I'll send a v2 with a comment added in there. Thanks for the review.

--Nysal
Re: [PATCH] sched/membarrier: Fix redundant load of membarrier_state
Posted by Mathieu Desnoyers 1 month ago
On 2024-10-24 20:29, Michael Ellerman wrote:
> [To += Mathieu]
> 
> "Nysal Jan K.A." <nysal@linux.ibm.com> writes:
>> From: "Nysal Jan K.A" <nysal@linux.ibm.com>
>>
>> On architectures where ARCH_HAS_SYNC_CORE_BEFORE_USERMODE
>> is not selected, sync_core_before_usermode() is a no-op.
>> In membarrier_mm_sync_core_before_usermode() the compiler does not
>> eliminate redundant branches and the load of mm->membarrier_state
>> for this case as the atomic_read() cannot be optimized away.
> 
> I was wondering if this was caused by powerpc's arch_atomic_read() which
> uses asm volatile.
> 
> But replacing arch_atomic_read() with READ_ONCE() makes no difference,
> presumably because the compiler still can't see that the READ_ONCE() is
> unnecessary (which is kind of by design).
> 
>> Here's a snippet of the code generated for finish_task_switch() on powerpc:
>>
>> 1b786c:   ld      r26,2624(r30)   # mm = rq->prev_mm;
>> .......
>> 1b78c8:   cmpdi   cr7,r26,0
>> 1b78cc:   beq     cr7,1b78e4 <finish_task_switch+0xd0>
>> 1b78d0:   ld      r9,2312(r13)    # current
>> 1b78d4:   ld      r9,1888(r9)     # current->mm
>> 1b78d8:   cmpd    cr7,r26,r9
>> 1b78dc:   beq     cr7,1b7a70 <finish_task_switch+0x25c>
>> 1b78e0:   hwsync
>> 1b78e4:   cmplwi  cr7,r27,128
>> .......
>> 1b7a70:   lwz     r9,176(r26)     # atomic_read(&mm->membarrier_state)
>> 1b7a74:   b       1b78e0 <finish_task_switch+0xcc>
>>
>> This was found while analyzing "perf c2c" reports on kernels prior
>> to commit c1753fd02a00 ("mm: move mm_count into its own cache line")
>> where mm_count was false sharing with membarrier_state.
> 
> So it was causing a noticable performance blip? But isn't anymore?

I indeed moved mm_count into its own cacheline in response to
performance regressions reports, which were caused by simply
loading the pcpu_cid pointer frequently enough.
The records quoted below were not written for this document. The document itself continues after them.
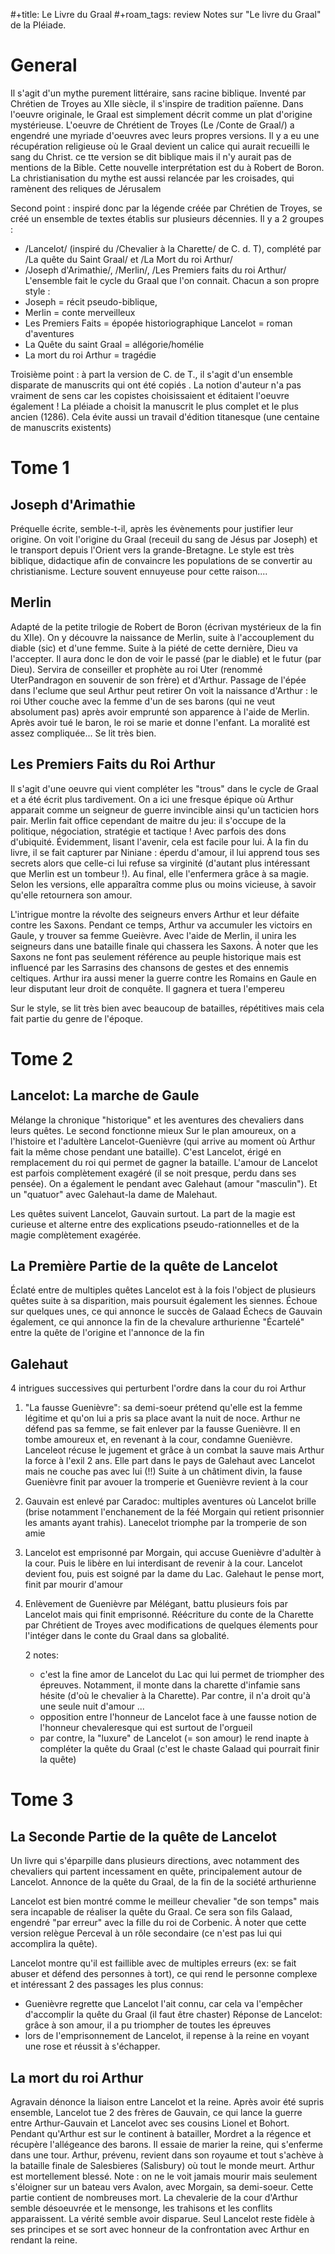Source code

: #+title: Le Livre du Graal
#+roam_tags: review
Notes sur "Le livre du Graal" de la Pléiade.

# General
  Il s'agit d'un mythe purement littéraire, sans racine biblique.
  Inventé par Chrétien de Troyes au XIIe siècle, il s'inspire de tradition païenne. Dans l'oeuvre originale, le Graal est simplement décrit comme un plat d'origine mystérieuse.
  L'oeuvre de Chrétient de Troyes (Le /Conte de Graal/) a engendré une myriade d'oeuvres avec leurs propres versions.
  Il y a eu une récupération religieuse où le Graal devient un calice qui aurait recueilli le sang du Christ. ce tte version se dit biblique mais il n'y aurait pas de mentions de la Bible.
  Cette nouvelle interprétation est du à Robert de Boron.
  La christianisation du mythe est aussi relancée par les croisades, qui ramènent des reliques de Jérusalem

  Second point : inspiré donc par la légende créée par Chrétien de Troyes, se créé un ensemble de textes établis sur plusieurs décennies. Il y a 2 groupes :
  - /Lancelot/ (inspiré du /Chevalier à la Charette/ de C. d. T), complété par /La quête du Saint Graal/ et /La Mort du roi Arthur/
  - /Joseph d'Arimathie/, /Merlin/, /Les Premiers faits du roi Arthur/
  L'ensemble fait le cycle du Graal que l'on connait. Chacun a son propre style :
  - Joseph = récit pseudo-biblique,
  - Merlin = conte merveilleux
  - Les Premiers Faits = épopée historiographique
    Lancelot = roman d'aventures
  - La Quête du saint Graal = allégorie/homélie
  - La mort du roi Arthur = tragédie

  Troisième point : à part la version de C. de T., il s'agit d'un ensemble disparate de manuscrits qui ont été copiés . La notion d'auteur n'a pas vraiment de sens car les copistes choisissaient et éditaient l'oeuvre également !
  La pléiade a choisit la manuscrit le plus complet et le plus ancien (1286). Cela évite aussi un travail d'édition titanesque (une centaine de manuscrits existents)

# Tome 1
## Joseph d'Arimathie
   Préquelle écrite, semble-t-il, après les évènements pour justifier leur origine.
   On voit l'origine du Graal (receuil du sang de Jésus par Joseph) et le transport depuis l'Orient vers la grande-Bretagne. Le style est très biblique, didactique afin de convaincre les populations de se convertir au christianisme.
   Lecture souvent ennuyeuse pour cette raison....
## Merlin
   Adapté de la petite trilogie de Robert de Boron (écrivan mystérieux de la fin du XIIe).
   On y découvre la naissance de Merlin, suite à l'accouplement du diable (sic) et d'une femme. Suite à la piété de cette dernière, Dieu va l'accepter. Il aura donc le don de voir le passé (par le diable) et le futur (par Dieu).
   Servira de conseiller et prophète au roi Uter (renommé UterPandragon en souvenir de son frère) et d'Arthur.
   Passage de l'épée dans l'eclume que seul Arthur peut retirer
   On voit la naissance d'Arthur : le roi Uther couche avec la femme d'un de ses barons (qui ne veut absolument pas) après avoir emprunté son apparence à l'aide de Merlin. Après avoir tué le baron, le roi se marie et donne l'enfant.
   La moralité est assez compliquée...
   Se lit très bien.
## Les Premiers Faits du Roi Arthur
   Il s'agit d'une oeuvre qui vient compléter les "trous" dans le cycle de Graal et a été écrit plus tardivement.
   On a ici une fresque épique où Arthur apparait comme un seigneur de guerre invincible ainsi qu'un tacticien hors pair.
   Merlin fait office cependant de maitre du jeu: il s'occupe de la politique, négociation, stratégie et tactique ! Avec parfois des dons d'ubiquité.
   Évidemment, lisant l'avenir, cela est facile pour lui.
   À la fin du livre, il se fait capturer par Niniane : éperdu d'amour, il lui apprend tous ses secrets alors que celle-ci lui refuse sa virginité (d'autant plus intéressant que Merlin est un tombeur !).
   Au final, elle l'enfermera grâce à sa magie. Selon les versions, elle apparaîtra comme plus ou moins vicieuse, à savoir qu'elle retournera son amour.

   L'intrigue montre la révolte des seigneurs envers Arthur et leur défaite contre les Saxons. Pendant ce temps, Arthur va accumuler les victoirs en Gaule, y trouver sa femme Gueièvre.
   Avec l'aide de Merlin, il unira les seigneurs dans une bataille finale qui chassera les Saxons.
   À noter que les Saxons ne font pas seulement référence au peuple historique mais est influencé par les Sarrasins des chansons de gestes et des ennemis celtiques.
   Arthur ira aussi mener la guerre contre les Romains en Gaule en leur disputant leur droit de conquête. Il gagnera et tuera l'empereu

   Sur le style, se lit très bien avec beaucoup de batailles, répétitives mais cela fait partie du genre de l'époque.
# Tome 2
## Lancelot: La marche de Gaule
   Mélange la chronique "historique" et les aventures des chevaliers dans leurs quêtes. Le second fonctionne mieux
   Sur le plan amoureux, on a l'histoire et l'adultère Lancelot-Guenièvre (qui arrive au moment où Arthur fait la même chose pendant une bataille). C'est Lancelot, érigé en remplacement du roi qui permet de gagner la bataille.
   L'amour de Lancelot est parfois complètement exagéré (il se noit presque, perdu dans ses pensée). On a également le pendant avec Galehaut (amour "masculin"). Et un "quatuor" avec Galehaut-la dame de Malehaut.
  
   Les quêtes suivent Lancelot, Gauvain surtout.
 La part de la magie est curieuse et alterne entre des explications pseudo-rationnelles et de la magie complètement exagérée.
## La Première Partie de la quête de Lancelot
   Éclaté entre de multiples quêtes
   Lancelot est à la fois l'object de plusieurs quêtes suite à sa disparition, mais poursuit également les siennes.
   Échoue sur quelques unes, ce qui annonce le succès de Galaad
   Échecs de Gauvain également, ce qui annonce la fin de la chevalure arthurienne
   "Écartelé" entre la quête de l'origine et l'annonce de la fin
## Galehaut
   4 intrigues successives qui perturbent l'ordre dans la cour du roi Arthur
   1. "La fausse Guenièvre": sa demi-soeur prétend qu'elle est la femme légitime et qu'on lui a pris sa place avant la nuit de noce. Arthur ne défend pas sa femme, se fait enlever par la fausse Guenièvre.
      Il en tombe amoureux et, en revenant à la cour, condamne Guenièvre. Lanceleot récuse le jugement et grâce à un combat la sauve mais Arthur la force à l'exil 2 ans.
      Elle part dans le pays de Galehaut avec Lancelot mais ne couche pas avec lui (!!)
      Suite à un châtiment divin, la fause Guenièvre finit par avouer la tromperie et Guenièvre revient à la cour
   2. Gauvain est enlevé par Caradoc: multiples aventures où Lancelot brille (brise notamment l'enchanement de la féé Morgain qui retient prisonnier les amants ayant trahis). Lanecelot triomphe par la tromperie de son amie
   3. Lancelot est emprisonné par Morgain, qui accuse Guenièvre d'adultèr à la cour. Puis le libère en lui interdisant de revenir à la cour. Lancelot devient fou, puis est soigné par la dame du Lac.
      Galehaut le pense mort, finit par mourir d'amour
   4. Enlèvement de Guenièvre par Mélégant, battu plusieurs fois par Lancelot mais qui finit emprisonné. Réécriture du conte de la Charette par Chrétient de Troyes avec modifications de quelques élements pour l'intéger dans le conte du Graal dans sa globalité.

      2 notes:
      - c'est la fine amor de Lancelot du Lac qui lui permet de triompher des épreuves. Notamment, il monte dans la charette d'infamie sans hésite (d'où le chevalier à la Charette).
	Par contre, il n'a droit qu'à une seule nuit d'amour ...
      - opposition entre l'honneur de Lancelot face à une fausse notion de l'honneur chevaleresque qui est surtout de l'orgueil
      - par contre, la "luxure" de Lancelot (= son amour) le rend inapte à compléter la quête du Graal (c'est le chaste Galaad qui pourrait finir la quête)
	

# Tome 3
## La Seconde Partie de la quête de Lancelot
   Un livre qui s'éparpille dans plusieurs directions, avec notamment
   des chevaliers qui partent incessament en quête, principalement autour de Lancelot. Annonce de la quête du Graal, de la fin de la société arthurienne

   Lancelot est bien montré comme le meilleur chevalier "de son temps" mais sera incapable de réaliser la quête du Graal.
   Ce sera son fils Galaad, engendré "par erreur" avec la fille du roi de Corbenic.
   À noter que cette version relègue Perceval à un rôle secondaire (ce n'est pas lui qui accomplira la quête).
   
   Lancelot montre qu'il est faillible avec de multiples erreurs (ex:
   se fait abuser et défend des personnes à tort), ce qui rend le personne complexe et intéressant
   2 des passages les plus connus:
   - Guenièvre regrette que Lancelot l'ait connu, car cela va l'empêcher d'accomplir la quête du Graal (il faut être chaster)
     Réponse de Lancelot: grâce à son amour, il a pu triompher de toutes les épreuves
   - lors de l'emprisonnement de Lancelot, il repense à la reine en voyant une rose et réussit à s'échapper.     

## La mort du roi Arthur
Agravain dénonce la liaison entre Lancelot et la reine. Après avoir été supris ensemble, Lancelot tue 2 des frères de Gauvain, ce qui lance la guerre entre Arthur-Gauvain et Lancelot avec ses cousins Lionel et Bohort.
Pendant qu'Arthur est sur le continent à batailler, Mordret a la régence et récupère l'allégeance des barons. Il essaie de marier la reine, qui s'enferme dans une tour. Arthur, prévenu, revient dans son royaume et tout s'achève à la bataille finale de Salesbieres (Salisbury) où tout le monde meurt. Arthur est mortellement blessé.
Note : on ne le voit jamais mourir mais seulement s'éloigner sur un bateau vers Avalon, avec Morgain, sa demi-soeur.
Cette partie contient de nombreuses mort.
La chevalerie de la cour d'Arthur semble désoeuvrée et le mensonge, les trahisons et les conflits apparaissent. La vérité semble avoir disparue.
Seul Lancelot reste fidèle à ses principes et se sort avec honneur de la confrontation avec Arthur en rendant la reine.
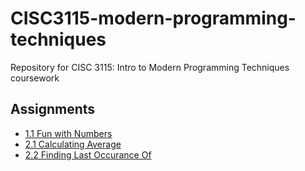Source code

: # CISC3115-modern-programming-techniques
Repository for CISC 3115: Intro to Modern Programming Techniques coursework
## Assignments
- [1.1 Fun with Numbers](https://lilykizir.github.io/CISC3115-modern-programming-techniques/Assignment01/)
- [2.1 Calculating Average](https://lilykizir.github.io/CISC3115-modern-programming-techniques/Assignment02/)
- [2.2 Finding Last Occurance Of](https://lilykizir.github.io/CISC3115-modern-programming-techniques/Assignment02/#task-1)
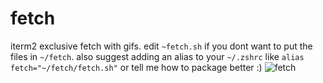 # fetch
iterm2 exclusive fetch with gifs.
edit `~fetch.sh` if you dont want to put the files in `~/fetch`.
also suggest adding an alias to your `~/.zshrc` like `alias fetch="~/fetch/fetch.sh"` or tell me how to package better :)
![fetch](https://user-images.githubusercontent.com/90871823/155433568-e63c46d8-67dc-4d42-ac25-c0341d6c55da.gif)
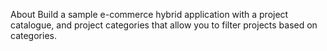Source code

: About Build a sample e-commerce hybrid application with a project catalogue, and project categories that allow you to filter projects based on categories.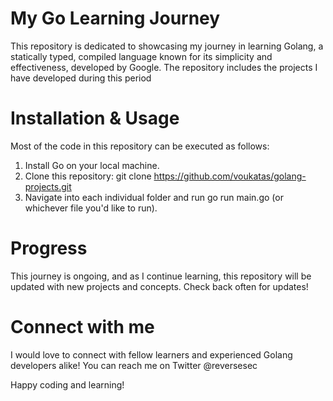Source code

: # My Go Learning Journey

This repository is dedicated to showcasing my journey in learning Golang, a statically typed, compiled language known for its simplicity and effectiveness, developed by Google. The repository includes the projects I have developed during this period

# Installation & Usage
Most of the code in this repository can be executed as follows:

1. Install Go on your local machine.
2. Clone this repository: git clone https://github.com/voukatas/golang-projects.git
3. Navigate into each individual folder and run go run main.go (or whichever file you'd like to run).

# Progress
This journey is ongoing, and as I continue learning, this repository will be updated with new projects and concepts. Check back often for updates!

# Connect with me
I would love to connect with fellow learners and experienced Golang developers alike! You can reach me on Twitter @reversesec

Happy coding and learning!
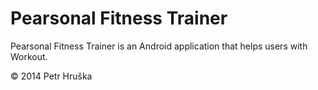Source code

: Pearsonal Fitness Trainer
===

Pearsonal Fitness Trainer is an Android application that helps users with Workout.

© 2014 Petr Hruška
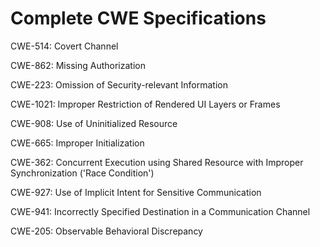 

# Complete CWE Specifications

CWE-514: Covert Channel

CWE-862: Missing Authorization

CWE-223: Omission of Security-relevant Information

CWE-1021: Improper Restriction of Rendered UI Layers or Frames

CWE-908: Use of Uninitialized Resource

CWE-665: Improper Initialization

CWE-362: Concurrent Execution using Shared Resource with Improper Synchronization ('Race Condition')

CWE-927: Use of Implicit Intent for Sensitive Communication

CWE-941: Incorrectly Specified Destination in a Communication Channel

CWE-205: Observable Behavioral Discrepancy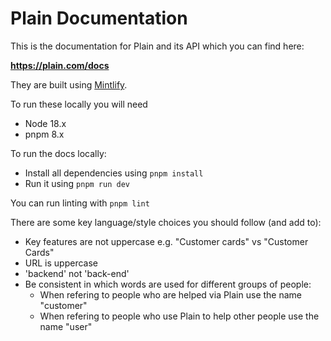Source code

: # Plain Documentation

This is the documentation for Plain and its API which you can find here:

**https://plain.com/docs**

They are built using [Mintlify](https://mintlify.com).

To run these locally you will need

- Node 18.x
- pnpm 8.x

To run the docs locally:

- Install all dependencies using `pnpm install`
- Run it using `pnpm run dev`

You can run linting with `pnpm lint`

There are some key language/style choices you should follow (and add to):

- Key features are not uppercase e.g. "Customer cards" vs "Customer Cards"
- URL is uppercase
- 'backend' not 'back-end'
- Be consistent in which words are used for different groups of people:
  - When refering to people who are helped via Plain use the name "customer"
  - When refering to people who use Plain to help other people use the name "user"
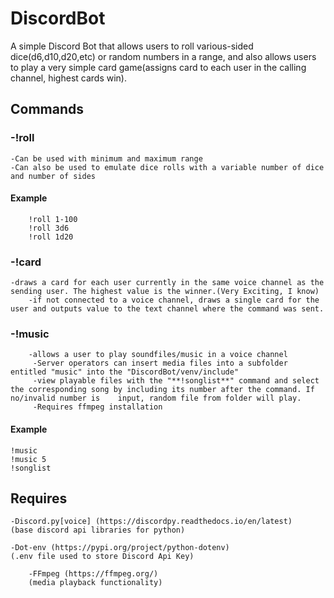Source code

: # DiscordBot
A simple Discord Bot that allows users to roll various-sided dice(d6,d10,d20,etc) or random numbers in a range, and also allows users to play a very simple card game(assigns card to each user in the calling channel, highest cards win).

## Commands

### -!roll
	-Can be used with minimum and maximum range
	-Can also be used to emulate dice rolls with a variable number of dice and number of sides      
#### Example
		!roll 1-100
		!roll 3d6
		!roll 1d20 
### -!card
	-draws a card for each user currently in the same voice channel as the sending user. The highest value is the winner.(Very Exciting, I know)
        -if not connected to a voice channel, draws a single card for the user and outputs value to the text channel where the command was sent.
        
### -!music
        -allows a user to play soundfiles/music in a voice channel
         -Server operators can insert media files into a subfolder entitled "music" into the "DiscordBot/venv/include"
         -view playable files with the "**!songlist**" command and select the corresponding song by including its number after the command. If no/invalid number is    input, random file from folder will play.
         -Requires ffmpeg installation        
#### Example 
    !music
    !music 5
    !songlist
## Requires
	-Discord.py[voice] (https://discordpy.readthedocs.io/en/latest)
	(base discord api libraries for python)
  
	-Dot-env (https://pypi.org/project/python-dotenv)
	(.env file used to store Discord Api Key)
  
        -FFmpeg (https://ffmpeg.org/)
        (media playback functionality)
	
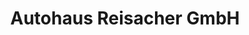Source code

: ---
title: "Autohaus Reisacher GmbH"
url: /landsberg-am-lech/autohaus-reisacher-gmbh/
shop: Autohaus
---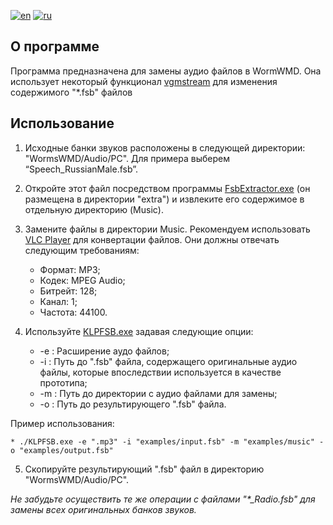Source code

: 
[![en](https://img.shields.io/badge/lang-en-red.svg)](https://github.com/Qinterfly/KLPFSB/master/README.md)
[![ru](https://img.shields.io/badge/lang-ru-red.svg)](https://github.com/Qinterfly/KLPFSB/master/README.ru.md)

## О программе
Программа предназначена для замены аудио файлов в WormWMD. Она использует некоторый функционал [vgmstream](https://github.com/vgmstream/vgmstream/tree/master) для изменения содержимого "*.fsb" файлов

## Использование
1. Исходные банки звуков расположены в следующей директории: "WormsWMD/Audio/PC". Для примера выберем “Speech_RussianMale.fsb”.
2. Откройте этот файл посредством программы [FsbExtractor.exe](http://www.aezay.dk/aezay/fsbextractor/) (он размещена в директории "extra") и извлеките его содержимое в отдельную директорию (Music).
3. Замените файлы в директории Music. Рекомендуем использовать [VLC Player](https://www.videolan.org/vlc/) для конвертации файлов. Они должны отвечать следующим требованиям:
	* Формат: MP3;
	* Кодек: MPEG Audio;
	* Битрейт: 128;
	* Канал: 1;
	* Частота: 44100.

4. Используйте [KLPFSB.exe](KLPFSB.exe) задавая следующие опции:
	- -e : Расширение аудо файлов;
	- -i : Путь до ".fsb" файла, содержащего оригинальные аудио файлы, которые впоследствии используется в качестве прототипа;
	- -m : Путь до директории с аудио файлами для замены;
	- -o : Путь до результирующего ".fsb" файла.

Пример использования:

	* ./KLPFSB.exe -e ".mp3" -i "examples/input.fsb" -m "examples/music" -o "examples/output.fsb"
	
5. Скопируйте результирующий ".fsb" файл в директорию "WormsWMD/Audio/PC".

*Не забудьте осуществить те же операции с файлами "\*_Radio.fsb" для замены всех оригинальных банков звуков.*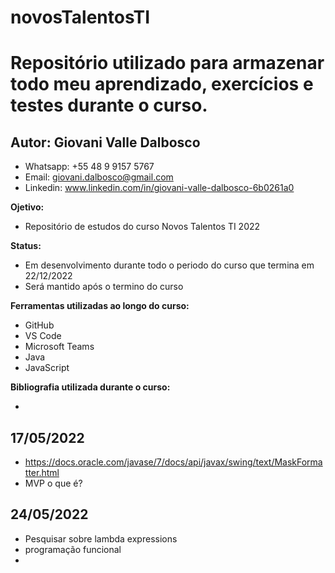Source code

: # novosTalentosTI
# Repositório utilizado para armazenar todo meu aprendizado, exercícios e testes durante o curso.

## Autor: Giovani Valle Dalbosco
- Whatsapp: +55 48 9 9157 5767
- Email: giovani.dalbosco@gmail.com
- Linkedin: www.linkedin.com/in/giovani-valle-dalbosco-6b0261a0

**Ojetivo:**
- Repositório de estudos do curso Novos Talentos TI 2022

**Status:**
- Em desenvolvimento durante todo o periodo do curso que termina em 22/12/2022
- Será mantido após o termino do curso

**Ferramentas utilizadas ao longo do curso:**
- GitHub
- VS Code
- Microsoft Teams
- Java
- JavaScript

**Bibliografia utilizada durante o curso:**

- 

## 17/05/2022

- <https://docs.oracle.com/javase/7/docs/api/javax/swing/text/MaskFormatter.html>
- MVP o que é?

## 24/05/2022

- Pesquisar sobre lambda expressions
- programação funcional
- 
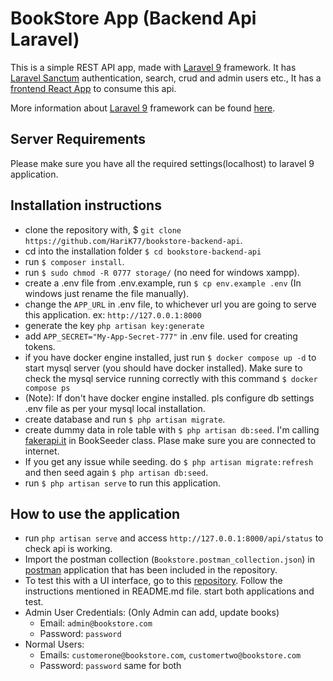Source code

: # BookStore App (Backend Api Laravel)

This is a simple REST API app, made with [Laravel 9](https://laravel.com/) framework. It has [Laravel Sanctum](https://laravel.com/docs/9.x/sanctum) authentication, search, crud and admin users etc., It has a [frontend React App](https://github.com/HariK77/bookstore-app) to consume this api.

More information about [Laravel 9](https://laravel.com) framework can be found [here](https://laravel.com/docs/9.x).

## Server Requirements

Please make sure you have all the required settings(localhost) to laravel 9 application. 

## Installation instructions

- clone the repository with, $ `git clone https://github.com/HariK77/bookstore-backend-api`.
- cd into the installation folder `$ cd bookstore-backend-api`
- run `$ composer install`.
- run `$ sudo chmod -R 0777 storage/` (no need for windows xampp). 
- create a .env file from .env.example, run `$ cp env.example .env` (In windows just rename the file manually).
- change the `APP_URL` in .env file, to whichever url you are going to serve this application. ex: `http://127.0.0.1:8000`
- generate the key `php artisan key:generate`
- add `APP_SECRET="My-App-Secret-777"` in .env file. used for creating tokens.
- if you have docker engine installed, just run `$ docker compose up -d` to start mysql server (you should have docker installed). Make sure to check the mysql service running correctly with this command `$ docker compose ps`
- (Note): If don't have docker engine installed. pls configure db settings .env file as per your mysql local installation.
- create database and run `$ php artisan migrate`.
- create dummy data in role table with `$ php artisan db:seed`. I'm calling [fakerapi.it](https://fakerapi.it/api/v1/books?_quantity=200) in BookSeeder class. Plase make sure you are connected to internet.
- If you get any issue while seeding. do `$ php artisan migrate:refresh` and then seed again `$ php artisan db:seed`.
- run `$ php artisan serve` to run this application.

## How to use the application

- run `php artisan serve` and access `http://127.0.0.1:8000/api/status` to check api is working.
- Import the postman collection (`Bookstore.postman_collection.json`) in [postman](https://www.postman.com/downloads/) application that has been included in the repository.
- To test this with a UI interface, go to this [repository](https://github.com/HariK77/bookstore-app). Follow the instructions mentioned in README.md file. start both applications and test.
- Admin User Credentials: (Only Admin can add, update books)
  - Email: `admin@bookstore.com`
  - Password: `password`
- Normal Users:
  - Emails: `customerone@bookstore.com`, `customertwo@bookstore.com`
  - Password: `password` same for both
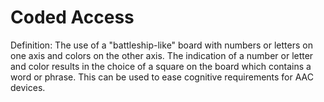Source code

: # Coded Access

Definition: The use of a "battleship-like" board with numbers or letters on one axis and colors on the other axis. The indication of a number or letter and color results in the choice of a square on the board which contains a word or phrase. This can be used to ease cognitive requirements for AAC devices.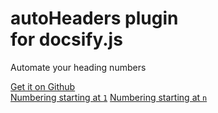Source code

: # **autoHeaders** plugin<br>for docsify.js

Automate your heading numbers

[Get it on Github](https://github.com/markbattistella/docsify-autoHeaders)<br>
[Numbering starting at `1`](page1)
[Numbering starting at `n`](pageN)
So if membarrier_state
was also sharing that cache line, it makes sense that moving
mm_count away helped there as well.

[...]

>> ---
>>   include/linux/sched/mm.h | 2 ++
>>   1 file changed, 2 insertions(+)
>>
>> diff --git a/include/linux/sched/mm.h b/include/linux/sched/mm.h
>> index 07bb8d4181d7..042e60ab853a 100644
>> --- a/include/linux/sched/mm.h
>> +++ b/include/linux/sched/mm.h
>> @@ -540,6 +540,8 @@ enum {
>>   
>>   static inline void membarrier_mm_sync_core_before_usermode(struct mm_struct *mm)
>>   {
>> +	if (!IS_ENABLED(CONFIG_ARCH_HAS_SYNC_CORE_BEFORE_USERMODE))
>> +		return;
>>   	if (current->mm != mm)
>>   		return;
>>   	if (likely(!(atomic_read(&mm->membarrier_state) &

I prefer the approach above, because it requires fewer kernel
configurations to reach the same compilation code coverage.

Thanks,

Mathieu


> 
> The other option would be to have a completely separate stub, eg:
> 
>    #ifdef CONFIG_ARCH_HAS_SYNC_CORE_BEFORE_USERMODE
>    static inline void membarrier_mm_sync_core_before_usermode(struct mm_struct *mm)
>    {
>            if (current->mm != mm)
>                    return;
>            if (likely(!(atomic_read(&mm->membarrier_state) &
>                         MEMBARRIER_STATE_PRIVATE_EXPEDITED_SYNC_CORE)))
>                    return;
>            sync_core_before_usermode();
>    }
>    #else
>    static inline void membarrier_mm_sync_core_before_usermode(struct mm_struct *mm) { }
>    #endif
> 
> Not sure what folks prefer.
> 
> In either case I think it's probably worth a short comment explaining
> why it's worth the trouble (ie. that the atomic_read() prevents the
> compiler from doing DCE).
> 
> cheers

-- 
Mathieu Desnoyers
EfficiOS Inc.
https://www.efficios.com
Re: [PATCH] sched/membarrier: Fix redundant load of membarrier_state
Posted by Segher Boessenkool 1 month ago
Hi!

On Fri, Oct 25, 2024 at 11:29:38AM +1100, Michael Ellerman wrote:
> [To += Mathieu]
> 
> "Nysal Jan K.A." <nysal@linux.ibm.com> writes:
> > From: "Nysal Jan K.A" <nysal@linux.ibm.com>
> >
> > On architectures where ARCH_HAS_SYNC_CORE_BEFORE_USERMODE
> > is not selected, sync_core_before_usermode() is a no-op.
> > In membarrier_mm_sync_core_before_usermode() the compiler does not
> > eliminate redundant branches and the load of mm->membarrier_state
> > for this case as the atomic_read() cannot be optimized away.
> 
> I was wondering if this was caused by powerpc's arch_atomic_read() which
> uses asm volatile.
> 
> But replacing arch_atomic_read() with READ_ONCE() makes no difference,
> presumably because the compiler still can't see that the READ_ONCE() is
> unnecessary (which is kind of by design).

Exactly.

> > GCC 12.2.1:
> > -----------
> > add/remove: 0/0 grow/shrink: 0/1 up/down: 0/-32 (-32)
> > Function                                     old     new   delta
> > finish_task_switch.isra                      852     820     -32
> 
> GCC 12 is a couple of years old, I assume GCC 14 behaves similarly?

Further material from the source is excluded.